TMC also announced a cash dividend for the full fiscal year of 140 yen per share, an increase of 20 yen over the last fiscal year. Watanabe added, “As a result, our dividend payout ratio will improve to 25.9% from 23.4% last year. We will aim to achieve a 30% consolidated dividend payout ratio as well as to strive for continuous growth of dividend per share.”


In fiscal year 2008, Toyota’s consolidated sales reached 8.91 million units, an increase of 389 thousand units over the last fiscal year.


In Japan, vehicle sales decreased by 85 thousand units over the last year, to 2.19 million units. Operating income from Japanese operations was 1.44 trillion yen which was second only to the last fiscal year. Exports increased due to strong demand mainly in resource-rich countries and emerging countries. Toyota group’s market share including mini-vehicles reached a record level of 42%.


In North America, vehicle sales reached 2.96 million units, an increase of 16 thousand units. The new Camry launched in 2006 became the best-selling passenger car for six consecutive years, and sales of the Prius increased due to additional production capacity in Japan. As a result, Toyota’s market share in the US reached a record high of 16.3%.


Toyota said that the dramatic decline in interest rates in the US during this fiscal year resulted in an exceptional increase in valuation losses on interest rate swap transactions. Operating income was 305.3 billion yen for this fiscal year, but on a non-USGAAP basis, excluding the valuation losses on interest rate swap transactions of 91.4 billion yen, was 396.7 billion yen, despite profit decline in the financial business due to a slow down in the economy.

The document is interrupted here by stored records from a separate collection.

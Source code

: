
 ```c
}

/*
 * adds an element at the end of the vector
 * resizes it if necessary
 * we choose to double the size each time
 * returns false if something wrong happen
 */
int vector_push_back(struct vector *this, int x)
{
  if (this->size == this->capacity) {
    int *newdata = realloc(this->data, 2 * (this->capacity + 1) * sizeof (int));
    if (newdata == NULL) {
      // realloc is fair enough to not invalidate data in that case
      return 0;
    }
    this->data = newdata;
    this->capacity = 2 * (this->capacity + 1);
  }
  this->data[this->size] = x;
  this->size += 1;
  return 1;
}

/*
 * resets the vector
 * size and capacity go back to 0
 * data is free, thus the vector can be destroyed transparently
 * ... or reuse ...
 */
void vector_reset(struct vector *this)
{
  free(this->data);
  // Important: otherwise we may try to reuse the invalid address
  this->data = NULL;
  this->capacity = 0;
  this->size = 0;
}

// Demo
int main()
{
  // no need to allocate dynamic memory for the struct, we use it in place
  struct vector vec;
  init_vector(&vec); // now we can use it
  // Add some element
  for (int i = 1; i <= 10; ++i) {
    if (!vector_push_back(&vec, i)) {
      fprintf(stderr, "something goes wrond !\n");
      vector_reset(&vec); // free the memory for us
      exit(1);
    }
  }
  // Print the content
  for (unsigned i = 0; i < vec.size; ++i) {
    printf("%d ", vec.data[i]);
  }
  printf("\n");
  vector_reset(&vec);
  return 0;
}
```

In Europe, operating income increased by 4.2 billion yen, to 141.5 billion yen. In Western Europe, sales of the Auris and Prius were strong although the markets in general saw a sluggish growth rate. Sales in Russia and Eastern Europe showed steady growth due to strong sales of models such as the Camry and Avensis.


In Asia, operating income more than doubled to 256.4 billion yen over the last fiscal year. Improved profitability in Asia has become an important driver for Toyota’s strong growth. Sales of models such as the IMV and Yaris were strong in countries including Indonesia and Thailand. Increase of production capacity in Thailand, in order to meet strong demand for the IMV vehicles from countries outside of Asia, showed steady contributions. Production of the new Corolla which started in Thailand and Taiwan this year, is expected to contribute to profit growth in Asia.


Watanabe commented on the outlook. “We are facing a severe business environment. However, Toyota considers this headwind as a valuable opportunity to turn it into a more flexible and stronger company. To this end, we will aim to eliminate waste and review the process and structure of every aspect of our operations. Through such internal reforms, we will develop human resources and thus work to establish a company with true strength and long-term stability.”